フレイムから、剣を手渡されると掲げながら刀身を見つめ、一閃した。侯爵の聴き迫る素振りは、晩餐の間を揺らした。


「これはッ、我が剣をここに!」


 執事が、部屋を出て戻ってくると侯爵の剣を持ってきた。それを侯爵は、引き抜き水平に構えさせると、フレイムの剣で斬りつけた。キンッ!という音ともに見事に、侯爵の剣は真二つとなった。


「ほっほっほっ!これはすごいな、我が剣は皇帝より賜った逸品。鋼がふんだんに使われ帝国鍛治師の技術の結晶だというのに、まるで屑鉄を切るように切りよった。まさか、この剣は貴様が鍛えたのか?」


「ご明察通りでございます。閣下、仮に私がその剣を量産可能だと、と言ったらどうなさいますか?」


侯爵は厳しい面持ちで、フレイムを見定めるかのように睨めつけた。少しの逡巡を経て・・。

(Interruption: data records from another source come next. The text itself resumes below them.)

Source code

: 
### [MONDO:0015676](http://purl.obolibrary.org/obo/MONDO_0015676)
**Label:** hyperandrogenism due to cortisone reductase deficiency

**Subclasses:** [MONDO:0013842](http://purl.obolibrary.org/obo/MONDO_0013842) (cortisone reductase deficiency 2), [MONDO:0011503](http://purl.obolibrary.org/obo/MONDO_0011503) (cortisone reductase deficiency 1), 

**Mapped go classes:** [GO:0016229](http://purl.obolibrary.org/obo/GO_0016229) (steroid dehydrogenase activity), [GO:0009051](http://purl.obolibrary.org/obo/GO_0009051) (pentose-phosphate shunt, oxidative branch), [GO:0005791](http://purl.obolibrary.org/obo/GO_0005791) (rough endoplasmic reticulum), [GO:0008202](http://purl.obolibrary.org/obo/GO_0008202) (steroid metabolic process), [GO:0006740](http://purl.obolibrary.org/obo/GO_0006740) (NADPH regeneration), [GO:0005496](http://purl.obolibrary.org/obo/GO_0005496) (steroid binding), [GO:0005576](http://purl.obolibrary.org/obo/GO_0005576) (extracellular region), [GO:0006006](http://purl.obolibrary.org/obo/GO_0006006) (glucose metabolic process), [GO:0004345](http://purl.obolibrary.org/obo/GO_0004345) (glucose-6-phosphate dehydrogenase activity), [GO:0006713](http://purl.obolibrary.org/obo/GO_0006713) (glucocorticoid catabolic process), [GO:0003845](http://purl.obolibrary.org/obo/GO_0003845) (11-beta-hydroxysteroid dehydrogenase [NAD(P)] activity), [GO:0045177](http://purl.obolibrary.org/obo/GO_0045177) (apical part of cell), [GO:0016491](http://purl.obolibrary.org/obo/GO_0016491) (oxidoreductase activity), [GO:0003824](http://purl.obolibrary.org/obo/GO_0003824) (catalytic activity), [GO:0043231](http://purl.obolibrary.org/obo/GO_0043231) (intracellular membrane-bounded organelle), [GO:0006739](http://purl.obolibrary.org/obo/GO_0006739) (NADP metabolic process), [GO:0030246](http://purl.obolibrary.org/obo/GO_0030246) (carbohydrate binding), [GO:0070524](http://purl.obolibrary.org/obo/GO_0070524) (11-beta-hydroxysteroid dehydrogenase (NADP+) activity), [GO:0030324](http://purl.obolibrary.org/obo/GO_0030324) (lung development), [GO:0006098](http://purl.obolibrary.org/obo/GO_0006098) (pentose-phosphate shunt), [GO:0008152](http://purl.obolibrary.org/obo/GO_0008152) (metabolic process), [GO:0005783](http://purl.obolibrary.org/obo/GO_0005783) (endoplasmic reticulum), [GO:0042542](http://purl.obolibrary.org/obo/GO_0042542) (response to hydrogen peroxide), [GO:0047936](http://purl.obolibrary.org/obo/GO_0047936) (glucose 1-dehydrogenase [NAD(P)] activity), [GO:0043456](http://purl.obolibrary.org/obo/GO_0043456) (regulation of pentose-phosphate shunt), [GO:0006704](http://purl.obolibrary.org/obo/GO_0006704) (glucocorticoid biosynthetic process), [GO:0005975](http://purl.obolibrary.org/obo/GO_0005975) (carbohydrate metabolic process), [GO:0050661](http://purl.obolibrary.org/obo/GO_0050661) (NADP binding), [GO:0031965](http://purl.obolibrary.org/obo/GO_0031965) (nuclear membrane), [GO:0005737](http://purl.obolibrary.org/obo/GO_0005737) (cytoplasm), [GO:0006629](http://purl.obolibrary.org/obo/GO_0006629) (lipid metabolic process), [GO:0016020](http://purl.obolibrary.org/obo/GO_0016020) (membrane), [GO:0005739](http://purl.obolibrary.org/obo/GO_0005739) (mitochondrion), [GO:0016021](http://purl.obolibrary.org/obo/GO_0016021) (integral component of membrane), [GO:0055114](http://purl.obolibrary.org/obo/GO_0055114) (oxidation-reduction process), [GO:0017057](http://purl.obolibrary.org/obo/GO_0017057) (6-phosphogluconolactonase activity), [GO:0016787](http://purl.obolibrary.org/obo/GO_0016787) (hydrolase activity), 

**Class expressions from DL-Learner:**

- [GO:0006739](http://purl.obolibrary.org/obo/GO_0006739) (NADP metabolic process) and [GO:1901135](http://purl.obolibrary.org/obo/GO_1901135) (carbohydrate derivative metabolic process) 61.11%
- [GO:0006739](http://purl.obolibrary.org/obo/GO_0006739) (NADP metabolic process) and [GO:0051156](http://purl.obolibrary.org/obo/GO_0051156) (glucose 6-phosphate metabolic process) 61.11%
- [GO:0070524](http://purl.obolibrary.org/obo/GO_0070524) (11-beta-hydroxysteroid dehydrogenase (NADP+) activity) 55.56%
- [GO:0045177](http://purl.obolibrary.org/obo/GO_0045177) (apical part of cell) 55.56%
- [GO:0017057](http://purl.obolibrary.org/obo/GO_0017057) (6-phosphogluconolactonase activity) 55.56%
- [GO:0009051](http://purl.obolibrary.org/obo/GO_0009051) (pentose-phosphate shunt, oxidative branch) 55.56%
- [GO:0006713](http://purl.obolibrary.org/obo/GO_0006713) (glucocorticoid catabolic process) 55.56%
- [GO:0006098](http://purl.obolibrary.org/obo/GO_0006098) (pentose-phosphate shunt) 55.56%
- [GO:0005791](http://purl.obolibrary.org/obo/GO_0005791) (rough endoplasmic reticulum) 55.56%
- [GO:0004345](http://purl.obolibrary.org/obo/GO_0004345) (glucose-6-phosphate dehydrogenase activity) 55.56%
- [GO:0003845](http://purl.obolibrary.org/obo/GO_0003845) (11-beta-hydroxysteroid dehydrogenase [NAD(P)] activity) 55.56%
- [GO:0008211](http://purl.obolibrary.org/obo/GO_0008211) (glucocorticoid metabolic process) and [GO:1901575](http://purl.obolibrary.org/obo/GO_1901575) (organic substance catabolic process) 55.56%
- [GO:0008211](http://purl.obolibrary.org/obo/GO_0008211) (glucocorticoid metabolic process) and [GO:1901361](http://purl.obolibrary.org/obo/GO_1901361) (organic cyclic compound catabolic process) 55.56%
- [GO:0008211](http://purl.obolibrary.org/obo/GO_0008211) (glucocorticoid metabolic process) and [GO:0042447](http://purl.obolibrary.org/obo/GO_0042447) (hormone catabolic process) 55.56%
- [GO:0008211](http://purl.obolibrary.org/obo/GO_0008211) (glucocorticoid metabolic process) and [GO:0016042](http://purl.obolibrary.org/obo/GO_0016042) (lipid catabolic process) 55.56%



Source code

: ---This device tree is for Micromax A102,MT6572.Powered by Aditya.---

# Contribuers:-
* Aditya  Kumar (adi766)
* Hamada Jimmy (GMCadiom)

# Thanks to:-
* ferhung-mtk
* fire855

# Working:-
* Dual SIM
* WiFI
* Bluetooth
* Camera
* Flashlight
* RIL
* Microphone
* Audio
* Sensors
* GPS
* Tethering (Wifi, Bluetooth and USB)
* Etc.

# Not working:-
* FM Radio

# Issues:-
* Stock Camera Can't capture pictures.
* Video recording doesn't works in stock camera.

「ほっ!ほっ!ほっ!これは参った。貴様がそんな隠し玉を、持っていたとはな!いや、恐れ入ったわい!貴様の腹の中、しかと見せてもらった。次代の皇帝に幾千の剣が献上されるというのなら、我が侯爵家は、士爵家に対し歓迎の意を示そう。」


「恐れ入ります。閣下、それではお願いしたきことが一つ。」


「申してみよ。」


「半年ほど、この街で鍛治師として働かせていただきたい。」


「ほう、よかろう。すぐに、炉を用意させよう。」


「いえ、用意していただくのは店と金だけでかまいませぬ。」


「良いのか?炉を一から造るとなると、容易ではないぞ?」


「私には、腕利きの助手がおりますのでご心配要りません。」


「相分かった。帰りに、書類と金を用意させよう。」


「有り難き幸せ。」


 侯爵の手には、フレイムの剣があった。侯爵の剣をダメにしたお詫びという形で、フレイムが譲っていったものだ。彼の剣はこれより、この町で大きな評判を呼ぶことになる。